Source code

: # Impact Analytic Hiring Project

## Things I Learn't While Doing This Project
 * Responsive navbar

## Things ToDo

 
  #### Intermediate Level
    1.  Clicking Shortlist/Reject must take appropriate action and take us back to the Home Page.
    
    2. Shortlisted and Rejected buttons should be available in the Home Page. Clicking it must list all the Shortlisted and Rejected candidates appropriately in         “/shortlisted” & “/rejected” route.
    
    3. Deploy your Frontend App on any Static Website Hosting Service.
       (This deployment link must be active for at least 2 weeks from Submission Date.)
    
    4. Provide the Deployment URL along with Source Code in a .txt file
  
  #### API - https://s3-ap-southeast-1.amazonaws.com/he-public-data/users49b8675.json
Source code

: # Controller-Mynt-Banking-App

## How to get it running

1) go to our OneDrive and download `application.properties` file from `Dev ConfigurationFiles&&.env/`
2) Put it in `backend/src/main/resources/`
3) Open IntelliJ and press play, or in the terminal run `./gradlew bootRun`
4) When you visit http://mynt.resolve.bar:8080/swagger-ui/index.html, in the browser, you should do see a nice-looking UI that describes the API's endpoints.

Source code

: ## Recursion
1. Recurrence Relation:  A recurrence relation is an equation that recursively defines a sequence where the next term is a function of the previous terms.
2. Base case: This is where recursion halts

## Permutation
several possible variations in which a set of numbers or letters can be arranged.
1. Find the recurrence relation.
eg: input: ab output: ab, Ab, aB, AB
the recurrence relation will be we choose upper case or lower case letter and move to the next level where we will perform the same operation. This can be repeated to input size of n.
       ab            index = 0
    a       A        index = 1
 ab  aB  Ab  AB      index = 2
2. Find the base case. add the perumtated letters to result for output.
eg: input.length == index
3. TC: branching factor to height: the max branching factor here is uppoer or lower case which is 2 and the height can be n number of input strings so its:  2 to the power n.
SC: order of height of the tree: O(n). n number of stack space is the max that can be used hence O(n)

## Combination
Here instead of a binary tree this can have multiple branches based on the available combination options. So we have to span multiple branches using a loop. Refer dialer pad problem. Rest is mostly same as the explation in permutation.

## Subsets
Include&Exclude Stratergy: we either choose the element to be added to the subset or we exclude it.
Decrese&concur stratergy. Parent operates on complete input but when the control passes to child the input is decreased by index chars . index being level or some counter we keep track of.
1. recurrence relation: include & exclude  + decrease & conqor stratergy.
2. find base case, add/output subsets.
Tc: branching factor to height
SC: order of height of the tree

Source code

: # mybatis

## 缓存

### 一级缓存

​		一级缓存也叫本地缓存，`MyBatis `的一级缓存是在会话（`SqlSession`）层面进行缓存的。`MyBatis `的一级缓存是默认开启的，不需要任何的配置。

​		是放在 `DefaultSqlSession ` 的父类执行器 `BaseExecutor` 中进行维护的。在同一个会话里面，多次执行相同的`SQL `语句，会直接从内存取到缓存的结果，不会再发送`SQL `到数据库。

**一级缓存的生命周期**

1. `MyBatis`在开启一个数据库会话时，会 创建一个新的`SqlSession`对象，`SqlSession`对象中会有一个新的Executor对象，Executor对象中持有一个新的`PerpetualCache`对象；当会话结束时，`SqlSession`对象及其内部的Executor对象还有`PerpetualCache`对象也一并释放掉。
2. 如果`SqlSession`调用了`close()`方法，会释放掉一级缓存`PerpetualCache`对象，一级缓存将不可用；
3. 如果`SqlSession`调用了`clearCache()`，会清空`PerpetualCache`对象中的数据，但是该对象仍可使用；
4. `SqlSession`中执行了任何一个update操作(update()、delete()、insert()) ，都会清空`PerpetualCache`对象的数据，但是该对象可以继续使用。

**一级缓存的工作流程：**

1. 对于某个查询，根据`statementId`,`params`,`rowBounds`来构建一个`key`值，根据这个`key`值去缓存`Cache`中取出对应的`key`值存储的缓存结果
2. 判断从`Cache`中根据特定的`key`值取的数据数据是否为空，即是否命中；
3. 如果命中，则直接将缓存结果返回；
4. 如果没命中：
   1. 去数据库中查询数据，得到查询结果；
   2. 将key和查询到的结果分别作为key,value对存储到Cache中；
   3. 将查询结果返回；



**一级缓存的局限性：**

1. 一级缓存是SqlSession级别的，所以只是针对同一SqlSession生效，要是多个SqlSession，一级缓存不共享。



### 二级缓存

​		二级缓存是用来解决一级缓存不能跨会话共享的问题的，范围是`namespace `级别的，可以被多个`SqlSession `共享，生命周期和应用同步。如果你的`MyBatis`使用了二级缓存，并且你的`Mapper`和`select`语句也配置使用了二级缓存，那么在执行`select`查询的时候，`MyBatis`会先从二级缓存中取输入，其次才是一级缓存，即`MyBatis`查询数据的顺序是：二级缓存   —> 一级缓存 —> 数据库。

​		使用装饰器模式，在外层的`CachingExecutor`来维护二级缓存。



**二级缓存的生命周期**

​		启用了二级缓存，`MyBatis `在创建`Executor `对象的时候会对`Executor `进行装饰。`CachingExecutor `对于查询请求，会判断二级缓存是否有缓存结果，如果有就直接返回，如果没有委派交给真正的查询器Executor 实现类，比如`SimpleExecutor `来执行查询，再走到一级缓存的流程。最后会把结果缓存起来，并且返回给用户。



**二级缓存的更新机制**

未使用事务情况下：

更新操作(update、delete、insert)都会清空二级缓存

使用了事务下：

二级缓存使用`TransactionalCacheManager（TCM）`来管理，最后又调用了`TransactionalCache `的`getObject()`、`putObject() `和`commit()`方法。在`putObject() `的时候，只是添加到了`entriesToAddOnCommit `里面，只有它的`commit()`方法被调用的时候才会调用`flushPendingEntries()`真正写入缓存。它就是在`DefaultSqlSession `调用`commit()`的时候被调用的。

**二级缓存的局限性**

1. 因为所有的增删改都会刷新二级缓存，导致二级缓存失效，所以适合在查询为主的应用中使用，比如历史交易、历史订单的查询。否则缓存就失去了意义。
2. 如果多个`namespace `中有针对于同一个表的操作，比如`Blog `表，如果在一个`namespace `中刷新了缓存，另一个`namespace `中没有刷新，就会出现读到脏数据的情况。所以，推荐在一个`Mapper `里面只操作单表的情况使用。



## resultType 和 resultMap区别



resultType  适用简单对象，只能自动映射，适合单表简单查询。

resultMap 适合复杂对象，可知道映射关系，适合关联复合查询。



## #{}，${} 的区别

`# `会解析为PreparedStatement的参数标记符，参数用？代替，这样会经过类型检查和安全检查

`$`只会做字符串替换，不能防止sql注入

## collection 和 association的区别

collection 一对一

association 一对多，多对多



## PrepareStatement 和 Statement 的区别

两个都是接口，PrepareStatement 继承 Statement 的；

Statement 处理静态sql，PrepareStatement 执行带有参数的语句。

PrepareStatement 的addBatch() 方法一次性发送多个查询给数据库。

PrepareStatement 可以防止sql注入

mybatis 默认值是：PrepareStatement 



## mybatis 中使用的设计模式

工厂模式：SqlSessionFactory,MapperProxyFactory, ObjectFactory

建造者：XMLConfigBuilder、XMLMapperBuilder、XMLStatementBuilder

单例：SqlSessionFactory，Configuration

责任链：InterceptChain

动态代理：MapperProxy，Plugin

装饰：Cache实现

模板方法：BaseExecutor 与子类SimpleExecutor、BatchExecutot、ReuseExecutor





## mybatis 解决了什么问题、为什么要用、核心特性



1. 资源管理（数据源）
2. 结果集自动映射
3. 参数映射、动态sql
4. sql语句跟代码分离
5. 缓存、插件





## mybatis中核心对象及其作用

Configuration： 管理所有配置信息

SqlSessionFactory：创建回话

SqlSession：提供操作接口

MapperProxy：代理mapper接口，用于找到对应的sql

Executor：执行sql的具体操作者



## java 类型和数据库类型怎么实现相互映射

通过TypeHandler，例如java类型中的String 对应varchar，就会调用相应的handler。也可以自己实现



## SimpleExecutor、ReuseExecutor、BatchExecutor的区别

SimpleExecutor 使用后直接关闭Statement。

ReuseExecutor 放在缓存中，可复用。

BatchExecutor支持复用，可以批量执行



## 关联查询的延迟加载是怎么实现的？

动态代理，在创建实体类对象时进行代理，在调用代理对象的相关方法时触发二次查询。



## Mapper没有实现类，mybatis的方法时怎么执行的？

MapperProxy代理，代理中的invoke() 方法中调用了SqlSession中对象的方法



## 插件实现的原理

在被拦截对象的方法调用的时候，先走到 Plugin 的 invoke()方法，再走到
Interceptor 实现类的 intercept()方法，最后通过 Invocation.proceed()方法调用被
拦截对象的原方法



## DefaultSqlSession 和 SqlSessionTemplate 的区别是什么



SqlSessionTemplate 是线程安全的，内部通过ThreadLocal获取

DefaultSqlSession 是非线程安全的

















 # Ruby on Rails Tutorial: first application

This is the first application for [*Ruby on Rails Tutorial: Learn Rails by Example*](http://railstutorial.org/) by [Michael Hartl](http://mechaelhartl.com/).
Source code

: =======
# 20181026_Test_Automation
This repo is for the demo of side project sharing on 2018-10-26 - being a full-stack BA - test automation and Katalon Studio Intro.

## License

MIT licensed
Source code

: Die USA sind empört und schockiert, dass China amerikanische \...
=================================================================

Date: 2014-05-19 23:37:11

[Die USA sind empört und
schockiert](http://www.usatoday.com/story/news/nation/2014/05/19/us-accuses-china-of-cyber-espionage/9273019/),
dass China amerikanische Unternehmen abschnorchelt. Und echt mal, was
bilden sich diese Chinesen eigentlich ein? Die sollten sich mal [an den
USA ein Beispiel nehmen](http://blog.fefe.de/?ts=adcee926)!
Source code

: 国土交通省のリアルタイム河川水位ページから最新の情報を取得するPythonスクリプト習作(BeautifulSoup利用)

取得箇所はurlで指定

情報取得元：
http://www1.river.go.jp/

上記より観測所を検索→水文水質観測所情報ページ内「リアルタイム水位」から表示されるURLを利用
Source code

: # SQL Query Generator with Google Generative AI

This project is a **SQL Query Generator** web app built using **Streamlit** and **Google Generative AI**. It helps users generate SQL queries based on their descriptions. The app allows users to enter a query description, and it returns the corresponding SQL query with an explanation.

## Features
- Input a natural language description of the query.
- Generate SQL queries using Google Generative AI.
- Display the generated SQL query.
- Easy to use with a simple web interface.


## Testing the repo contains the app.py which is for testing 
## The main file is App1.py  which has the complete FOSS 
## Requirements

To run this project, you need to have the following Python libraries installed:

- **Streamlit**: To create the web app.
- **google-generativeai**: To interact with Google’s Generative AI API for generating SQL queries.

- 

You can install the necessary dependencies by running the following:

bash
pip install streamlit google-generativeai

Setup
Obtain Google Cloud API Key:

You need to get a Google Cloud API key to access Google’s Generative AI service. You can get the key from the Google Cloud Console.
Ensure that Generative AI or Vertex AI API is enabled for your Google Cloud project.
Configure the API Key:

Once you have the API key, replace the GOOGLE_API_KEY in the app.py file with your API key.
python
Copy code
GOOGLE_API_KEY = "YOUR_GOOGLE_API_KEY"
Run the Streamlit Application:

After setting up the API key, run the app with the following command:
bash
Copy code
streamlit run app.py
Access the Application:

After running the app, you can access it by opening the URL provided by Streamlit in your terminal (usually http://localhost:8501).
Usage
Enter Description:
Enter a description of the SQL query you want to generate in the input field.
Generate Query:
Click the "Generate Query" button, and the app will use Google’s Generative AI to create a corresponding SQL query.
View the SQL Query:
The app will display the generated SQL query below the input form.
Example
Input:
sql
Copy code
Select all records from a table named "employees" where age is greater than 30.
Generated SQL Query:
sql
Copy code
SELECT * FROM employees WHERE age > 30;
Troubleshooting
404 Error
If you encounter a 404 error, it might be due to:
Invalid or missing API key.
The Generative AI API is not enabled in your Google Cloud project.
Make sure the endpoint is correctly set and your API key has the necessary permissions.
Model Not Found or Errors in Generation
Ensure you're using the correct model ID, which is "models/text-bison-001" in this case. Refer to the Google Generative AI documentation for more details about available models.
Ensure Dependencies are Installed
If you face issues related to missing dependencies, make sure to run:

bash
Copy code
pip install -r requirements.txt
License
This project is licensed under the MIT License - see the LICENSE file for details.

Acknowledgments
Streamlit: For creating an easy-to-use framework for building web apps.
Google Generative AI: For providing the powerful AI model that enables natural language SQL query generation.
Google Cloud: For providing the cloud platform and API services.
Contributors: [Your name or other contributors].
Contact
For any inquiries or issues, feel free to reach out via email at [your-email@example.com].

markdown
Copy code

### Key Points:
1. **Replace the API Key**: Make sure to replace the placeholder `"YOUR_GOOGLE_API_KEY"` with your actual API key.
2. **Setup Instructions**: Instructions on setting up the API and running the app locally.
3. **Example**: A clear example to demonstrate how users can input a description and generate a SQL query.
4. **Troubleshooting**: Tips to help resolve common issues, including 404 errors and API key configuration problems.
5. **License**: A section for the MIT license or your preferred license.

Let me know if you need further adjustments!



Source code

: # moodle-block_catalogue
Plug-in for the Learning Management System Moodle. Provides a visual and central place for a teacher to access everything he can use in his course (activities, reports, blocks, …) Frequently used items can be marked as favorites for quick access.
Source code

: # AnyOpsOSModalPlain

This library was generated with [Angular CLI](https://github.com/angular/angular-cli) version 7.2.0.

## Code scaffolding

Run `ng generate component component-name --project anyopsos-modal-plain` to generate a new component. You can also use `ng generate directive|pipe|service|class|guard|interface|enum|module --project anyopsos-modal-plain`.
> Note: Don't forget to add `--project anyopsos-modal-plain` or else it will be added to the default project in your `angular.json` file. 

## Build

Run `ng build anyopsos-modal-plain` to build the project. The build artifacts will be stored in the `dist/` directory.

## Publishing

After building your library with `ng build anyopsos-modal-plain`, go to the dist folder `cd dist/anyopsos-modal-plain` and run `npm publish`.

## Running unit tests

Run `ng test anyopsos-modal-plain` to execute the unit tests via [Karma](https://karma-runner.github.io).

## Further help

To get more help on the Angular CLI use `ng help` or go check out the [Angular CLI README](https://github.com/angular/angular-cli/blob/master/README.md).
..............................
List all lines from the entries that include the word "exclude".

Include&Exclude Stratergy: we either choose the element to be added to the subset or we exclude it.
1. recurrence relation: include & exclude  + decrease & conqor stratergy.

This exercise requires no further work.